MOSCOW : Russia has thrown a major diplomatic wrench into a high-profile U.S. initiative for reshaping global conflict mediation, with President Vladimir Putin declaring that Moscow will not join President Donald Trump’s proposed “Board of Peace” unless the rights of the Palestinian people are explicitly guaranteed under existing United Nations resolutions.
In a televised meeting of Russia’s Security Council late Wednesday, Putin reframed what Washington had portrayed as a diplomatic win into a conditional negotiation, making clear that Russia would not participate in any new international body that sidelines Palestinian sovereignty or bypasses the long-standing UN framework for resolving the Israeli-Palestinian conflict.

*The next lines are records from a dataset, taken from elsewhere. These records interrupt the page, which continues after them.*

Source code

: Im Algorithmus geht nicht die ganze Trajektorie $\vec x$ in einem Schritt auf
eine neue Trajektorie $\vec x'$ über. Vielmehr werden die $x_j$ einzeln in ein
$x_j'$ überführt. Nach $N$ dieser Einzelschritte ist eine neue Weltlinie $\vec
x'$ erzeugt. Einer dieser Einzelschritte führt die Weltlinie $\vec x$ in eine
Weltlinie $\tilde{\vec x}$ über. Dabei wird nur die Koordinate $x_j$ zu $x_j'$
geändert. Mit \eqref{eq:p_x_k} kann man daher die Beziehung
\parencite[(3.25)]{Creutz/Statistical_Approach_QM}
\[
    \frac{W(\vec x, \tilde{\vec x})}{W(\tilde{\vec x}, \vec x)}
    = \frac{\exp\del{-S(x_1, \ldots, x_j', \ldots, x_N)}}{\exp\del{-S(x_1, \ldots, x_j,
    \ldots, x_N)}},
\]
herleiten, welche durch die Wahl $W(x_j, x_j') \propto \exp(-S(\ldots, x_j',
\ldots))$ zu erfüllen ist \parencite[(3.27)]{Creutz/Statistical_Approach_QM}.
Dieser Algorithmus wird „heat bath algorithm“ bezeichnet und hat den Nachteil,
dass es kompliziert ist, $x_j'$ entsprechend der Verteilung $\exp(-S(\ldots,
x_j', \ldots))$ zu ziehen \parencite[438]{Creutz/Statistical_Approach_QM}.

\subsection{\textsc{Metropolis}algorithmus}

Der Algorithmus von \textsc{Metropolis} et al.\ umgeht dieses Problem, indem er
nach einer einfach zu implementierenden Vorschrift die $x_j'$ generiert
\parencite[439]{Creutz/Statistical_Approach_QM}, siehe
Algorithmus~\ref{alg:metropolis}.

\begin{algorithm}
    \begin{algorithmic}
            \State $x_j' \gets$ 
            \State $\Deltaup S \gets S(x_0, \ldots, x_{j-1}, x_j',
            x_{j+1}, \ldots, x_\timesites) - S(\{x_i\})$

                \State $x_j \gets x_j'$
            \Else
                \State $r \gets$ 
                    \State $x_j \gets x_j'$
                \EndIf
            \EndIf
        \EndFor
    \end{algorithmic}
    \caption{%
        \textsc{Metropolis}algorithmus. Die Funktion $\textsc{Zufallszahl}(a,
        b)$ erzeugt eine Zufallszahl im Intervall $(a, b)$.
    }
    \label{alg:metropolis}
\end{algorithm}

The remarks effectively stalled the momentum of the U.S.-led proposal and repositioned Moscow not as a junior partner, but as a power demanding to set the terms of engagement.
A Direct Rebuttal to Washington
The White House had earlier suggested that Russia had already agreed in principle to join the Board of Peace, an initiative the Trump administration has promoted as a permanent, elite forum for managing major international crises. Putin contradicted that account, saying Russia is still reviewing the documents and has made no final commitment.
“The key issue is whether this structure will contribute to a genuine, long-term settlement of the Palestinian-Israeli conflict,” Putin said. “That settlement must be based on the relevant decisions of the United Nations, and it must take into account the fundamental needs and wishes of the Palestinian people.”
Russian diplomats interpreted the statement as a firm rejection of any arrangement that treats the Palestinian question as secondary or symbolic. By anchoring his position in UN Security Council resolutions, Putin signaled that Moscow will not endorse any initiative that legitimizes permanent occupation, unilateral annexation, or alternative frameworks outside international law.
Turning Frozen Assets into Leverage
Putin’s most provocative move came when he addressed the reported financial structure of the Board of Peace. According to officials familiar with the proposal, permanent membership requires a contribution of roughly $1 billion, ostensibly to fund peacekeeping, reconstruction, and mediation efforts.
Russia, Putin said, is prepared to pay—using Russian sovereign assets currently frozen by the United States and its allies.
“Considering Russia’s special and historic relationship with the Palestinian people, we could direct one billion dollars to the Peace Council from Russian assets that were frozen under the previous U.S. administration,” he said, smiling slightly as he made the point.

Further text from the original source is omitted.